- **TASK GOAL**
Start at the first record below and retype through the last, exactly.

- **Data excerpts**

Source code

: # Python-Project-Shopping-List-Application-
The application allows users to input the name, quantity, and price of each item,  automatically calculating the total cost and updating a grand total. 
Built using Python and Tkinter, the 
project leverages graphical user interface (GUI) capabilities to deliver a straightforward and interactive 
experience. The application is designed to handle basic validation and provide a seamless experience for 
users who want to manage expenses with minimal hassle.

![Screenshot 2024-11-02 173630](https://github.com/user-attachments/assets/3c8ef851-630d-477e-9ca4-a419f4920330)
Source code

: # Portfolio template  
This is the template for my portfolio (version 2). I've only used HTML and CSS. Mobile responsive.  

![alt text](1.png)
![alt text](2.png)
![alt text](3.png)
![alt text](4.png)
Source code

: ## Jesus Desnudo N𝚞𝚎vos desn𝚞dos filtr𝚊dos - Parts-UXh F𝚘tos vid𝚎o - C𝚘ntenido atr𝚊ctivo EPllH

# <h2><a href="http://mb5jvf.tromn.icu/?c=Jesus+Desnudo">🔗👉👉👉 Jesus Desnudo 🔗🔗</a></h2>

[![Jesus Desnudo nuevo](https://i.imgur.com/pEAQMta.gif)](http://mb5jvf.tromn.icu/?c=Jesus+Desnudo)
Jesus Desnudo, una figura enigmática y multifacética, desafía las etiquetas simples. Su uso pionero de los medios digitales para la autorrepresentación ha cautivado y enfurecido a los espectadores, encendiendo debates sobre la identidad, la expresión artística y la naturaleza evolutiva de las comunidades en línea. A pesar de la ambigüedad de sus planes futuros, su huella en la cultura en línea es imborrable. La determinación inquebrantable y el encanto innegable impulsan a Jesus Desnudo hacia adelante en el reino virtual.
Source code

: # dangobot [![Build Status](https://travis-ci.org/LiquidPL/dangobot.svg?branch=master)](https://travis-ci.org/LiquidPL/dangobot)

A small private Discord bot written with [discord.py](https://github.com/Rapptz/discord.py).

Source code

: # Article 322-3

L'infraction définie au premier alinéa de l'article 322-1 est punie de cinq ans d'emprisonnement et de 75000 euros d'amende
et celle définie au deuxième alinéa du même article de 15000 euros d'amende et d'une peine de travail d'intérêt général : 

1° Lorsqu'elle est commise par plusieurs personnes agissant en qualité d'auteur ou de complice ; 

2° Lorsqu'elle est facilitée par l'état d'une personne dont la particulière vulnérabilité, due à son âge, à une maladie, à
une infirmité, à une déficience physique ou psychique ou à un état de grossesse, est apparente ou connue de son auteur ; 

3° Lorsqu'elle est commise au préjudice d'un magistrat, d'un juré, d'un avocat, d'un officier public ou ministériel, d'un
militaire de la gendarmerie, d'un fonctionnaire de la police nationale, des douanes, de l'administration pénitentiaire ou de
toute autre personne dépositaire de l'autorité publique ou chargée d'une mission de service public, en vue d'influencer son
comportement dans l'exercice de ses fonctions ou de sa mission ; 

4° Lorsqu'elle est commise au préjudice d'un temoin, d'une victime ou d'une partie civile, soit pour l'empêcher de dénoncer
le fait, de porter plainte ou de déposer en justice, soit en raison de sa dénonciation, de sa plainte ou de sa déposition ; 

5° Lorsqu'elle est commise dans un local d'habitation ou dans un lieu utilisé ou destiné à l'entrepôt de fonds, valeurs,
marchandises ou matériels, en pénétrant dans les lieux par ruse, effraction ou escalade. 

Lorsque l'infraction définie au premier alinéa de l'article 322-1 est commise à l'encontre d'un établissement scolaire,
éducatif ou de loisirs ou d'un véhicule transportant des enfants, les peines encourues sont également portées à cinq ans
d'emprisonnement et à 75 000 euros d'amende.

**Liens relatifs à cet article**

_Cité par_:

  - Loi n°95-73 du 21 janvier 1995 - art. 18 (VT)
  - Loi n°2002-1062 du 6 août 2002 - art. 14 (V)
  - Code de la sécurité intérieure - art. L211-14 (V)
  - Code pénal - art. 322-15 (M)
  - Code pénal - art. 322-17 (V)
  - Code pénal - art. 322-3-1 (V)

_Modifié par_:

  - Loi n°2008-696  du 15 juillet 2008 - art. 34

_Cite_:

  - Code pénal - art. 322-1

- **THE ANSWER**
Source code

: # Python-Project-Shopping-List-Application-
The application allows users to input the name, quantity, and price of each item,  automatically calculating the total cost and updating a grand total. 
Built using Python and Tkinter, the 
project leverages graphical user interface (GUI) capabilities to deliver a straightforward and interactive 
experience. The application is designed to handle basic validation and provide a seamless experience for 
users who want to manage expenses with minimal hassle.

![Screenshot 2024-11-02 173630](https://github.com/user-attachments/assets/3c8ef851-630d-477e-9ca4-a419f4920330)
Source code

: # Portfolio template  
This is the template for my portfolio (version 2). I've only used HTML and CSS. Mobile responsive.  

![alt text](1.png)
![alt text](2.png)
![alt text](3.png)
![alt text](4.png)
Source code

: ## Jesus Desnudo N𝚞𝚎vos desn𝚞dos filtr𝚊dos - Parts-UXh F𝚘tos vid𝚎o - C𝚘ntenido atr𝚊ctivo EPllH

# <h2><a href="http://mb5jvf.tromn.icu/?c=Jesus+Desnudo">🔗👉👉👉 Jesus Desnudo 🔗🔗</a></h2>

[![Jesus Desnudo nuevo](https://i.imgur.com/pEAQMta.gif)](http://mb5jvf.tromn.icu/?c=Jesus+Desnudo)
Jesus Desnudo, una figura enigmática y multifacética, desafía las etiquetas simples. Su uso pionero de los medios digitales para la autorrepresentación ha cautivado y enfurecido a los espectadores, encendiendo debates sobre la identidad, la expresión artística y la naturaleza evolutiva de las comunidades en línea. A pesar de la ambigüedad de sus planes futuros, su huella en la cultura en línea es imborrable. La determinación inquebrantable y el encanto innegable impulsan a Jesus Desnudo hacia adelante en el reino virtual.
Source code

: # dangobot [![Build Status](https://travis-ci.org/LiquidPL/dangobot.svg?branch=master)](https://travis-ci.org/LiquidPL/dangobot)

A small private Discord bot written with [discord.py](https://github.com/Rapptz/discord.py).

Source code

: # Article 322-3

L'infraction définie au premier alinéa de l'article 322-1 est punie de cinq ans d'emprisonnement et de 75000 euros d'amende
et celle définie au deuxième alinéa du même article de 15000 euros d'amende et d'une peine de travail d'intérêt général : 

1° Lorsqu'elle est commise par plusieurs personnes agissant en qualité d'auteur ou de complice ; 

2° Lorsqu'elle est facilitée par l'état d'une personne dont la particulière vulnérabilité, due à son âge, à une maladie, à
une infirmité, à une déficience physique ou psychique ou à un état de grossesse, est apparente ou connue de son auteur ; 

3° Lorsqu'elle est commise au préjudice d'un magistrat, d'un juré, d'un avocat, d'un officier public ou ministériel, d'un
militaire de la gendarmerie, d'un fonctionnaire de la police nationale, des douanes, de l'administration pénitentiaire ou de
toute autre personne dépositaire de l'autorité publique ou chargée d'une mission de service public, en vue d'influencer son
comportement dans l'exercice de ses fonctions ou de sa mission ; 

4° Lorsqu'elle est commise au préjudice d'un temoin, d'une victime ou d'une partie civile, soit pour l'empêcher de dénoncer
le fait, de porter plainte ou de déposer en justice, soit en raison de sa dénonciation, de sa plainte ou de sa déposition ; 

5° Lorsqu'elle est commise dans un local d'habitation ou dans un lieu utilisé ou destiné à l'entrepôt de fonds, valeurs,
marchandises ou matériels, en pénétrant dans les lieux par ruse, effraction ou escalade. 

Lorsque l'infraction définie au premier alinéa de l'article 322-1 est commise à l'encontre d'un établissement scolaire,
éducatif ou de loisirs ou d'un véhicule transportant des enfants, les peines encourues sont également portées à cinq ans
d'emprisonnement et à 75 000 euros d'amende.

**Liens relatifs à cet article**

_Cité par_:

  - Loi n°95-73 du 21 janvier 1995 - art. 18 (VT)
  - Loi n°2002-1062 du 6 août 2002 - art. 14 (V)
  - Code de la sécurité intérieure - art. L211-14 (V)
  - Code pénal - art. 322-15 (M)
  - Code pénal - art. 322-17 (V)
  - Code pénal - art. 322-3-1 (V)

_Modifié par_:

  - Loi n°2008-696  du 15 juillet 2008 - art. 34

_Cite_:

  - Code pénal - art. 322-1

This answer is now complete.